If you can see a cash shortfall in the coming 90 days, borrowing might seem tempting. The loans are there and banks are ready to lend. You're going to need some solid figures to go to the bank with though, and my concern is that it's difficult to set concrete figures for anything right now.
We also need to keep in mind that any borrowing will need to be repaid. Any delayed payments will still need to be paid, and any decisions we take right now, will affect our businesses later in the year and into the years ahead. For some businesses, borrowing to fill a cash flow shortfall might not be the option. For the very smallest businesses, it may be more sensible if circumstances allow, to cease trading, cut their losses and to start afresh when some sort of normality has resumed.

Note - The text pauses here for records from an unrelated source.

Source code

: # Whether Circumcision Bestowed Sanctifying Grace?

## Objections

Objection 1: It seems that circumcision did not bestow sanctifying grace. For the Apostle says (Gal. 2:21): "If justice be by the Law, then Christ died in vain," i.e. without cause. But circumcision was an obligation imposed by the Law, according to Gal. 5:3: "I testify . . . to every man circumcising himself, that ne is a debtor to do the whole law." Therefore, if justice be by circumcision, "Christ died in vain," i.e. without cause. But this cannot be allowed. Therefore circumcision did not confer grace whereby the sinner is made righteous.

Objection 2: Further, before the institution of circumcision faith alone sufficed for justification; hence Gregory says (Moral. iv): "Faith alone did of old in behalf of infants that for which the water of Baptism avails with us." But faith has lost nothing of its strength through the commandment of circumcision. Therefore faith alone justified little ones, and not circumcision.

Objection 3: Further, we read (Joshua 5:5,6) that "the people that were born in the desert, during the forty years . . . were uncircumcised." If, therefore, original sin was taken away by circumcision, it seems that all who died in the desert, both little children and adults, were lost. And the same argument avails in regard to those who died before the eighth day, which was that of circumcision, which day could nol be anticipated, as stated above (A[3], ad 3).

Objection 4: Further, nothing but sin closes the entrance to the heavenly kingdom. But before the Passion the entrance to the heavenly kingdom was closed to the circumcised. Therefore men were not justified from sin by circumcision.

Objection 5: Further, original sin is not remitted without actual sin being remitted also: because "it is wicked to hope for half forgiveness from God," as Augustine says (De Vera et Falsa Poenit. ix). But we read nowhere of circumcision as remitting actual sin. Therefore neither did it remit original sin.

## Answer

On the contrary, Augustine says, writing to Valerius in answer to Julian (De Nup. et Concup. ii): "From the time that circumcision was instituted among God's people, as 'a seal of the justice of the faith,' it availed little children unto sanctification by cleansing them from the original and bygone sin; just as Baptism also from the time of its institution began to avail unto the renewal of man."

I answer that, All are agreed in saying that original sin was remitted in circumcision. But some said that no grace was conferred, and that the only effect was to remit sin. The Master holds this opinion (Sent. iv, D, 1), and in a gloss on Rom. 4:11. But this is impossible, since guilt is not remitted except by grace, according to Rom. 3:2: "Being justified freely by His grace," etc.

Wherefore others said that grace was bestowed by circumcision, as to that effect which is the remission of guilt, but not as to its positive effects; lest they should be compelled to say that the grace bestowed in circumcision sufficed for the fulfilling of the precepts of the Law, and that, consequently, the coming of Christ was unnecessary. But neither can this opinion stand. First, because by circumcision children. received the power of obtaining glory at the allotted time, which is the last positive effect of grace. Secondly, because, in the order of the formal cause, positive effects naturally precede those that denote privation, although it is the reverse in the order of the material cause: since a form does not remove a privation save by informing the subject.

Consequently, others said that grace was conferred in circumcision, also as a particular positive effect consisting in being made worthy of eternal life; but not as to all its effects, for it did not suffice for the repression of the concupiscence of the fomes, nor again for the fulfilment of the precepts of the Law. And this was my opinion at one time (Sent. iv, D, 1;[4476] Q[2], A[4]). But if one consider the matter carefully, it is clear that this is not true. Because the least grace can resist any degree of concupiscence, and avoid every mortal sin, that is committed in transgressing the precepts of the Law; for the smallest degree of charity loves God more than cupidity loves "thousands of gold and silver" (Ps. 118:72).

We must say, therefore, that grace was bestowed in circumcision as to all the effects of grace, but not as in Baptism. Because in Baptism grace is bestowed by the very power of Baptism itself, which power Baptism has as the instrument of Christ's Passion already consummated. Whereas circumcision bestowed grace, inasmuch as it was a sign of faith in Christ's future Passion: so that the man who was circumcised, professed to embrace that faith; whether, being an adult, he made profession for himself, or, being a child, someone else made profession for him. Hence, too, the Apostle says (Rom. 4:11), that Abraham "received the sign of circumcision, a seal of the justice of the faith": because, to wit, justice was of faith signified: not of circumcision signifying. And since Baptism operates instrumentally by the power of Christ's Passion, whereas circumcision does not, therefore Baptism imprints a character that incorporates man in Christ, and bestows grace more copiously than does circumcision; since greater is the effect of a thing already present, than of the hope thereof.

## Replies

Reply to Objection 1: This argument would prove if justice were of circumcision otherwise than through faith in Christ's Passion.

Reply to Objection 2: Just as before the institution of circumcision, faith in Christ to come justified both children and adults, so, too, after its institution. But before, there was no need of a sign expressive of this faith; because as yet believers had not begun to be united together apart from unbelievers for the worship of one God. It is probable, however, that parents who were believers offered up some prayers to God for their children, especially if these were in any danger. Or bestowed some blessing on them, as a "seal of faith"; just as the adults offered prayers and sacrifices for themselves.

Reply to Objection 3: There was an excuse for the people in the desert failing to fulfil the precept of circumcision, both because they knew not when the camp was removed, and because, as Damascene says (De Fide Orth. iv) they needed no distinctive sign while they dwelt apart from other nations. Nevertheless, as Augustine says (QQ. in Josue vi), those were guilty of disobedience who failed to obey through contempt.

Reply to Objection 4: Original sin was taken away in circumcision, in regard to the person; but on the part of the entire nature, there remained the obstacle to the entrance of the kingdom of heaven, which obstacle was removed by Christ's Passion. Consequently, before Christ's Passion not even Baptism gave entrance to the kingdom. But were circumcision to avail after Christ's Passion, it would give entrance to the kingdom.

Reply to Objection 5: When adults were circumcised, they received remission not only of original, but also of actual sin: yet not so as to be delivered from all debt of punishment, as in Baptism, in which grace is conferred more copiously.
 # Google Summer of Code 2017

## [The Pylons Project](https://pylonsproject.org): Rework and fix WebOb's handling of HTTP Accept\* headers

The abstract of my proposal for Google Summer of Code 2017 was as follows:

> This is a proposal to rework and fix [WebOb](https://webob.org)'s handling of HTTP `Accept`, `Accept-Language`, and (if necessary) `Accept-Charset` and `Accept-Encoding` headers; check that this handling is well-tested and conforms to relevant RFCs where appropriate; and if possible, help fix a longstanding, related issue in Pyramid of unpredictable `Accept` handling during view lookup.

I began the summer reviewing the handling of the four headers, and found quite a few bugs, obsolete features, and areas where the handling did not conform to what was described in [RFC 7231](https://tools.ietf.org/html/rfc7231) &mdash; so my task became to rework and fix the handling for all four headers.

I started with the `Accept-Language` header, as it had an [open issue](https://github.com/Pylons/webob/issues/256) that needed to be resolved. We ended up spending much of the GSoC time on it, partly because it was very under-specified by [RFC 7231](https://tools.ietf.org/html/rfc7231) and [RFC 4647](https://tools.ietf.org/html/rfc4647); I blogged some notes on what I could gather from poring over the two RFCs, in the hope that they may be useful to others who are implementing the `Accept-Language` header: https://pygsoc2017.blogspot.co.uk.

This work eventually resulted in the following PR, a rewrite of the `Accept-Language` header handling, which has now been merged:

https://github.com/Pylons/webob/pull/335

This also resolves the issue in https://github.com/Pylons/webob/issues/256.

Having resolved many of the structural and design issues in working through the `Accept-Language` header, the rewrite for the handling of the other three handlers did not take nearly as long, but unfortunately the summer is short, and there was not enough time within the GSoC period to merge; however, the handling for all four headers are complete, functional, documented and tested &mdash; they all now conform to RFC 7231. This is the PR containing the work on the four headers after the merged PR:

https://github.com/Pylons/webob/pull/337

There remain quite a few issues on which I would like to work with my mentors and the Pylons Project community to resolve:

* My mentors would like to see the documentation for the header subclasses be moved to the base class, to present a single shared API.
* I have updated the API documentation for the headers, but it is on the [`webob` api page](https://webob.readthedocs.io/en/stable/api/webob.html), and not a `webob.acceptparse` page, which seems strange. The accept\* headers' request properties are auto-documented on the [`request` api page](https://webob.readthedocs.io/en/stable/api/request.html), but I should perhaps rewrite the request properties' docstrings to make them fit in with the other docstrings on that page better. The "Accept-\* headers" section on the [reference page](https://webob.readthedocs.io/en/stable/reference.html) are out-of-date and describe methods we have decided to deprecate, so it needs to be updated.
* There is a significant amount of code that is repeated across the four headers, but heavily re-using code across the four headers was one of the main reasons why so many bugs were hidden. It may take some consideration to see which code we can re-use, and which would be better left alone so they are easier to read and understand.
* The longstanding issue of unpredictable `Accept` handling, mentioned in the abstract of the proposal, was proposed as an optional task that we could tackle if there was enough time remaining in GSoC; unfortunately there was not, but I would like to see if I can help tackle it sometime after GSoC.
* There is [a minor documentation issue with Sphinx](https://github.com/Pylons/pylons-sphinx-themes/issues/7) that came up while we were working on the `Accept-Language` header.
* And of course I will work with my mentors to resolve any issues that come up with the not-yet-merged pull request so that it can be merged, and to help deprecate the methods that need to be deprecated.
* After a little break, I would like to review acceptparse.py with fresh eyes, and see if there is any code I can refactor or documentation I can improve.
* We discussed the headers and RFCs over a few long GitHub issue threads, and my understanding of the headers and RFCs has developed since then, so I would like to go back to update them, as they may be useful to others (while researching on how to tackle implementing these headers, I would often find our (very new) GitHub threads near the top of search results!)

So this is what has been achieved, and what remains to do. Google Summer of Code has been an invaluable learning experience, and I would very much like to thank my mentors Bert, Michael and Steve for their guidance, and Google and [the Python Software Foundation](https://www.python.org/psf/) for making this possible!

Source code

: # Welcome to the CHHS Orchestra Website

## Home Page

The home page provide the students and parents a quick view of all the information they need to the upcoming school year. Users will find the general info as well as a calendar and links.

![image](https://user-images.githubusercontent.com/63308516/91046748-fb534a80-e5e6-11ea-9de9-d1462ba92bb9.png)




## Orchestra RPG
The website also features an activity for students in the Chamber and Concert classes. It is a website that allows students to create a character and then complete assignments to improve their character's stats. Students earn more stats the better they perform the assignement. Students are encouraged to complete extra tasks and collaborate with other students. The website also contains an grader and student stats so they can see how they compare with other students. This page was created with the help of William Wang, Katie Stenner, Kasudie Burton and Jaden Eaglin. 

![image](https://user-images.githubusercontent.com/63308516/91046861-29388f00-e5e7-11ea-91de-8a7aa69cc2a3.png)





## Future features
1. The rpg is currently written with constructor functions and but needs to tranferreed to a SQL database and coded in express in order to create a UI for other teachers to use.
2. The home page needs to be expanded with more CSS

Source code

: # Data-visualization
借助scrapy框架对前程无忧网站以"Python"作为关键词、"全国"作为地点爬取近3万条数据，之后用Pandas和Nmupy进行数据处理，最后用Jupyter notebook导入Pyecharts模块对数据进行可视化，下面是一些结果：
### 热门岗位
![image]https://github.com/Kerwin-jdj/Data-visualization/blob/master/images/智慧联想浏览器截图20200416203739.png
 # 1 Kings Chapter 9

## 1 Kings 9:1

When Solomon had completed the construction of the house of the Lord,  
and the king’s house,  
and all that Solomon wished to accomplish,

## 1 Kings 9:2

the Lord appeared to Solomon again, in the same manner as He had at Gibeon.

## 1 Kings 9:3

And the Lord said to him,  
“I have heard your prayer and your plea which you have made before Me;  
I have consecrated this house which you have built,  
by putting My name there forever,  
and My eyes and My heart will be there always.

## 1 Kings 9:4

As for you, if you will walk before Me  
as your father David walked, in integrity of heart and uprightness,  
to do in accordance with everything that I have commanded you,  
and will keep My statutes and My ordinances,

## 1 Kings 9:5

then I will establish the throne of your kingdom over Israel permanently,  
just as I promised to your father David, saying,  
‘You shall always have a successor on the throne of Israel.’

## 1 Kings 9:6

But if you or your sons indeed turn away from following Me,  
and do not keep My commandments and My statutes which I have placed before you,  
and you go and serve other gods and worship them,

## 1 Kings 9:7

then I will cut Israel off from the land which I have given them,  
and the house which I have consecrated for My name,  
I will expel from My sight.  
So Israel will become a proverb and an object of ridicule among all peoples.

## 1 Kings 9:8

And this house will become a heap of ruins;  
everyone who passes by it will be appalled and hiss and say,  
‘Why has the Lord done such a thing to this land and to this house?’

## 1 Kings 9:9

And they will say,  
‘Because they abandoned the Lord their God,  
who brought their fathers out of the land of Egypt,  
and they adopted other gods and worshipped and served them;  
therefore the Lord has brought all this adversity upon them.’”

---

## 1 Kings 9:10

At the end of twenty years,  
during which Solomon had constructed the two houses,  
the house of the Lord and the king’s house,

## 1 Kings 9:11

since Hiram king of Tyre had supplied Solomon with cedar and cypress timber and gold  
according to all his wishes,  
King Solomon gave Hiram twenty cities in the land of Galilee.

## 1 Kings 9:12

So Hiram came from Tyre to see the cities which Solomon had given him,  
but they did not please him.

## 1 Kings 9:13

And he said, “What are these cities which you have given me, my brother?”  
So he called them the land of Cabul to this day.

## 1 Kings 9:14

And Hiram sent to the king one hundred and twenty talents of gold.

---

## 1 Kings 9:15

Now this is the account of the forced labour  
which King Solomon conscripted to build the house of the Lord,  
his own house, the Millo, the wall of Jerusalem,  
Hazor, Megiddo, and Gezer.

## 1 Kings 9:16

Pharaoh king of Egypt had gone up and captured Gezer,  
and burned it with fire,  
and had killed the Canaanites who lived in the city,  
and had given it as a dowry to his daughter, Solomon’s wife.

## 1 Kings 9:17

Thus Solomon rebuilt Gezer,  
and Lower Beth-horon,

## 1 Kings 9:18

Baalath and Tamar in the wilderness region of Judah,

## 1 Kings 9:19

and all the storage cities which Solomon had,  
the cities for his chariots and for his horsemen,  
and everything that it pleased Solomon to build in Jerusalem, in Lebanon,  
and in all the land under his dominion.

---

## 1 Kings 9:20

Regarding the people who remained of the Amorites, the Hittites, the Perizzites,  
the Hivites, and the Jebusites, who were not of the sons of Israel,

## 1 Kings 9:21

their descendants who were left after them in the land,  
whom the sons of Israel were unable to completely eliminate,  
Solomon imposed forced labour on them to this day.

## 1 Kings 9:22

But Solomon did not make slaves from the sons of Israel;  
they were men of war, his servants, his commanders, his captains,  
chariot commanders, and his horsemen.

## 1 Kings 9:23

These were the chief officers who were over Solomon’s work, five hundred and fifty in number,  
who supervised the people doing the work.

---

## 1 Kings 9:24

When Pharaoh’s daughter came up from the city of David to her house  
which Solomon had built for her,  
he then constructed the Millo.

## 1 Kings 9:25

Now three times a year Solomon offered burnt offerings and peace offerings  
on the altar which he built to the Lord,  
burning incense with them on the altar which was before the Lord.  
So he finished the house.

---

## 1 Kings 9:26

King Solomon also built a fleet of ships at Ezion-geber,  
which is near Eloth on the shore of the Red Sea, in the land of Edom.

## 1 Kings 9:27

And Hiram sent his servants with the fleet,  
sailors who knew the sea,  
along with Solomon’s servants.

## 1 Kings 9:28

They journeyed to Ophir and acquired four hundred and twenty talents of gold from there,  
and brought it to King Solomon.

I think of my behaviour as a consumer right now so I can be realistic about how my customers might be feeling. Our family's world has changed.
We've stopped shopping at our supermarket, choosing instead to buy our essentials at the cornershop and our local deli. My husband is thankfully working full time, but I'm aware our income could suddenly take a hit. We've stopped buying anything but essentials and we're going back to basics, saving money where we can so we have a buffer should we need it.
In the business, I've cancelled subscriptions to anything we can do without. I've gone from receiving regular deliveries of "stuff" from Amazon to buying nothing but what is essential to operations. I don't know how long this will last. I suspect our behaviour as a family will be drastically changed in the future as a result of this and the realisation of what we can do without. I'm sure we're not alone.
It makes sense for every business to plan for the next 90 days at least and to make a plan for filling any cash flow shortfall. But loans aren't for everyone, we don't know how long this will last so be realistic about your business's prospects and be wary of taking on debt and the responsibilities that brings if there is another option for you.